Entitled “The Cultural Life of Drones” and curated by Sara Matthews, the intent of this exhibit is to provoke dialogue about drone technologies. It features documentary photography of research Sara has conducted with a flight instructor, drone manufacturer, cartographer, and activist. As I noted last week, one of these people happens to be Branka Marijan, a senior researcher from Project Ploughshares, which makes this exhibit all the more connected to the day-to-day activity of the Centre for Peace Advancement.

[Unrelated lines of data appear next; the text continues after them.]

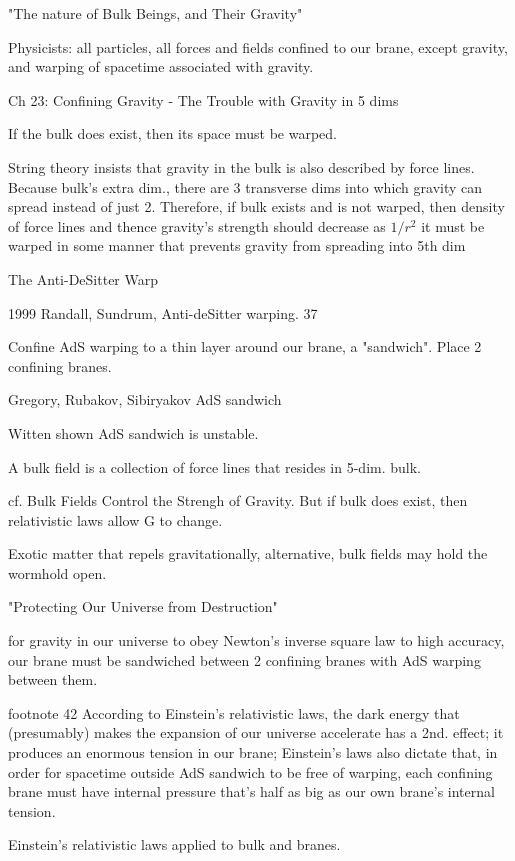 \documentclass[10pt]{amsart}
\begin{document}
"The nature of Bulk Beings, and Their Gravity"

Physicists: all particles, all forces and fields confined to our brane, except gravity, and warping of spacetime associated with gravity.

Ch 23: Confining Gravity - The Trouble with Gravity in 5 dims

If the bulk does exist, then its space must be warped.

String theory insists that gravity in the bulk is also described by force lines.
Because bulk's extra dim., there are 3 transverse dims into which gravity can spread instead of just 2.
Therefore, if bulk exists and is not warped, then density of force lines and thence gravity's strength should decrease as $1/r^2$
it must be warped in some manner that prevents gravity from spreading into 5th dim

The Anti-DeSitter Warp

1999 Randall, Sundrum, Anti-deSitter warping. 37

Confine AdS warping to a thin layer around our brane, a "sandwich". Place 2 confining branes. 

Gregory, Rubakov, Sibiryakov AdS sandwich

Witten shown AdS sandwich is unstable.

A bulk field is a collection of force lines that resides in 5-dim. bulk.

cf. Bulk Fields Control the Strengh of Gravity. But if bulk does exist, then relativistic laws allow G to change.

Exotic matter that repels gravitationally,
alternative, bulk fields may hold the wormhold open.

"Protecting Our Universe from Destruction"

for gravity in our universe to obey Newton's inverse square law to high accuracy, our brane must be sandwiched between 2 confining branes with AdS warping between them.

footnote 42 
According to Einstein's relativistic laws, the dark energy that (presumably) makes the expansion of our universe accelerate has a 2nd. effect; it produces an enormous tension in our brane; Einstein's laws also dictate that, in order for spacetime outside AdS sandwich to be free of warping, each confining brane must have internal pressure that's half as big as our own brane's internal tension.

Einstein's relativistic laws applied to bulk and branes.
\end{document}
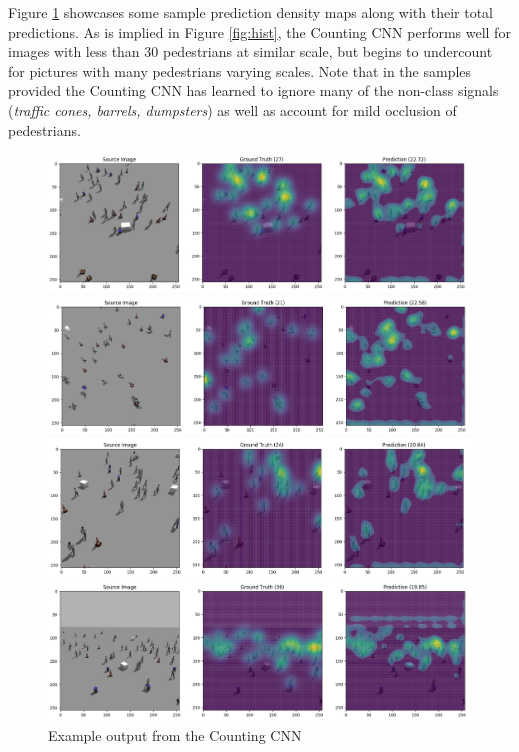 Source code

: \documentclass[10pt,twocolumn,letterpaper]{article}
\begin{document}
  Figure \ref{fig:ex1} showcases some sample prediction density maps along with
  their total predictions. As is implied in Figure \ref{fig:hist}, the Counting
  CNN performs well for images with less than 30 pedestrians at similar scale,
  but begins to undercount for pictures with many pedestrians varying scales.
  Note that in the samples provided the Counting CNN has learned to ignore many
  of the non-class signals (\textit{traffic cones, barrels, dumpsters}) as well
  as account for mild occlusion of pedestrians.

  \begin{figure}
  \begin{center}
  \includegraphics[width=0.9\linewidth]{img/example1.png}

  \includegraphics[width=0.9\linewidth]{img/example2.png}

  \includegraphics[width=0.9\linewidth]{img/example3.png}

  \includegraphics[width=0.9\linewidth]{img/example4.png}
  \end{center}
     \caption{Example output from the Counting CNN}
  \label{fig:ex1}
  \end{figure}
\end{document}
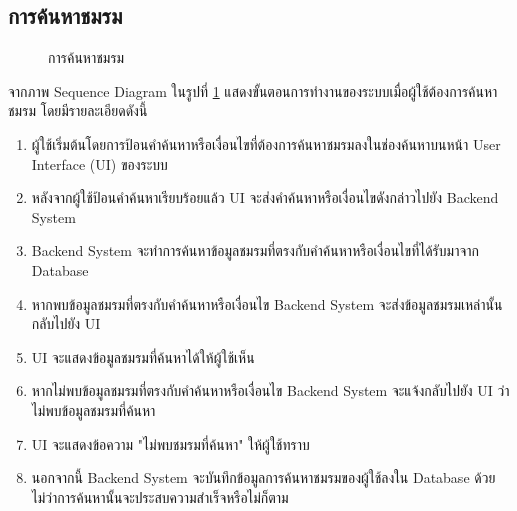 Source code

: \documentclass[14pt,oneside,openright,a4paper]{cpe-thai-project}
\begin{document}
  \newpage

\subsection{การค้นหาชมรม}

  \begin{figure}[!h]\centering
    \setlength{\fboxrule}{0.5mm} %
    \setlength{\fboxsep}{0.5cm}
    \caption{การค้นหาชมรม}\label{fig:Seacrh club}
  \end{figure}

  จากภาพ Sequence Diagram ในรูปที่ \ref{fig:Seacrh club} แสดงขั้นตอนการทำงานของระบบเมื่อผู้ใช้ต้องการค้นหาชมรม โดยมีรายละเอียดดังนี้
  \begin{enumerate}
    \item ผู้ใช้เริ่มต้นโดยการป้อนคำค้นหาหรือเงื่อนไขที่ต้องการค้นหาชมรมลงในช่องค้นหาบนหน้า User Interface (UI) ของระบบ
    \item หลังจากผู้ใช้ป้อนคำค้นหาเรียบร้อยแล้ว UI จะส่งคำค้นหาหรือเงื่อนไขดังกล่าวไปยัง Backend System
    \item Backend System จะทำการค้นหาข้อมูลชมรมที่ตรงกับคำค้นหาหรือเงื่อนไขที่ได้รับมาจาก Database
    \item หากพบข้อมูลชมรมที่ตรงกับคำค้นหาหรือเงื่อนไข Backend System จะส่งข้อมูลชมรมเหล่านั้นกลับไปยัง UI
    \item UI จะแสดงข้อมูลชมรมที่ค้นหาได้ให้ผู้ใช้เห็น
    \item หากไม่พบข้อมูลชมรมที่ตรงกับคำค้นหาหรือเงื่อนไข Backend System จะแจ้งกลับไปยัง UI ว่าไม่พบข้อมูลชมรมที่ค้นหา
    \item UI จะแสดงข้อความ "ไม่พบชมรมที่ค้นหา" ให้ผู้ใช้ทราบ
    \item นอกจากนี้ Backend System จะบันทึกข้อมูลการค้นหาชมรมของผู้ใช้ลงใน Database ด้วย ไม่ว่าการค้นหานั้นจะประสบความสำเร็จหรือไม่ก็ตาม
  \end{enumerate}
\end{document}
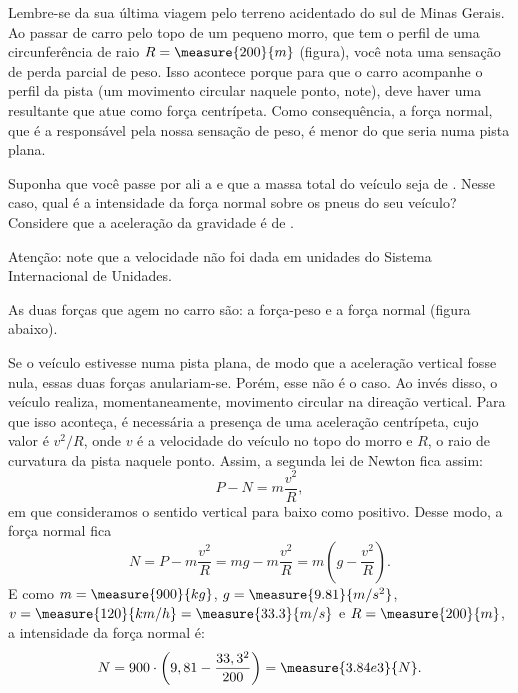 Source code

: \begin{question}
	Lembre-se da sua última viagem pelo terreno acidentado do sul de Minas Gerais.
	Ao passar de carro pelo topo de um pequeno morro, que tem o perfil de uma circunferência de raio $R = \measure{200}{m}$ (figura), você nota uma sensação de perda parcial de peso.
	Isso acontece porque para que o carro acompanhe o perfil da pista (um movimento circular naquele ponto, note), deve haver uma resultante que atue como força centrípeta.
	Como consequência, a força normal, que é a responsável pela nossa sensação de peso, é menor do que seria numa pista plana.
	
	Suponha que você passe por ali a  e que a massa total do veículo seja de .
	Nesse caso, qual é a intensidade da força normal sobre os pneus do seu veículo?
	Considere que a aceleração da gravidade é de .


	\begin{compactdesc}
		\item[Atenção:] note que a velocidade não foi dada em unidades do Sistema Internacional de Unidades.
	\end{compactdesc}

	\begin{answer}
	\end{answer}

	\begin{solution}
		As duas forças que agem no carro são: a força-peso e a força normal (figura abaixo).


		Se o veículo estivesse numa pista plana, de modo que a aceleração vertical fosse nula, essas duas forças anulariam-se.
		Porém, esse não é o caso.
		Ao invés disso, o veículo realiza, momentaneamente, movimento circular na direação vertical.
		Para que isso aconteça, é necessária a presença de uma aceleração centrípeta, cujo valor é $v^2/R$, onde $v$ é a velocidade do veículo no topo do morro e $R$, o raio de curvatura da pista naquele ponto.
		Assim, a segunda lei de Newton fica assim:
		\begin{equation*}
			P - N = m\frac{v^2}{R},
		\end{equation*}
		em que consideramos o sentido vertical para baixo como positivo.
		Desse modo, a força normal fica
		\begin{equation*}
			N = P - m\frac{v^2}{R}
			  = mg - m\frac{v^2}{R}
			  = m\left(g - \frac{v^2}{R}\right).
		\end{equation*}
		E como $m = \measure{900}{kg}$, $g = \measure{9.81}{m/s^2}$, $v = \measure{120}{km/h} = \measure{33.3}{m/s}$ e $R = \measure{200}{m}$, a intensidade da força normal é:
		\begin{equation*}
			N = 900 \cdot \left(9,81 - \frac{33,3^2}{200}\right) = \measure{3.84e3}{N}.
		\end{equation*}


\end{solution}
\end{question}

It is also resonates with the work of some interesting people I have met over the past year who are
working at the intersection of peacebuilding and technology in other contexts.
Last June, Nathan Hosler presented a compelling paper on the importance of interfaith engagement to address drone warfare at the Global Mennonite Peacebuilding Conference and Festival in the Netherlands. Nathan is the Director of the Church of the Brethren’s Office of Peacebuilding and Policy in Washington, DC, and co-chairs a working group for the Interfaith Network on Drone Warfare. That network recently released a report on their 2019 National Training Conference which was held at Princeton Theological Seminary at the end of September.
Last February I collaborated with Austin Choi-Fitzpatrick on a panel at the Ashoka U Exchange in San Diego. Austin is a professor at the Kroc School of Peace Studies at the University of San Diego, and the author of The Good Drone: How Social Movements Democratize Surveillance, which will be published by the MIT Press in 2020. In a draft manuscript posted on an open peer review platform, Austin noted that he “wrote this book out of fascination and frustration. Fascination with a range of new technologies like drones and satellites, and frustration with how much of their potential was overlooked by folks studying politics.”
And a couple of years ago I met Patrick Meier when he came to Waterloo to deliver the Stanley Knowles Humanitarian Service Lecture. Patrick is the author of the book Digital Humanitarians: How Big Data is Changing the Face of Humanitarian Action, and the co-founder and CEO of WeRobotics. This organization has been supporting the development of affordable and locally sourced drones to do things such as map disaster zones and deliver medicines.
Like Austin and Patrick, my own view of drones has been nuanced by experiences with positive applications of this technology—for example, last year I provided government engagement coaching to a drone start-up that was seeking partnerships in the agricultural and forestry sectors. Like Nathan (and Branka), I continue to be troubled when I read about the consequences of the military uses of drones. And it is not only churches and peace activists who are calling my attention to this—a recent article in the MIT Technology Review examined the way Afghanistan has been turned into an unwilling testing ground for this technology.
Judging from the reactions and comments I have heard already, I think that over the coming months the Grebel Gallery will provide a great container for dialogue about drones that is informed by a wide range of experiences as well as attitudes and assumptions.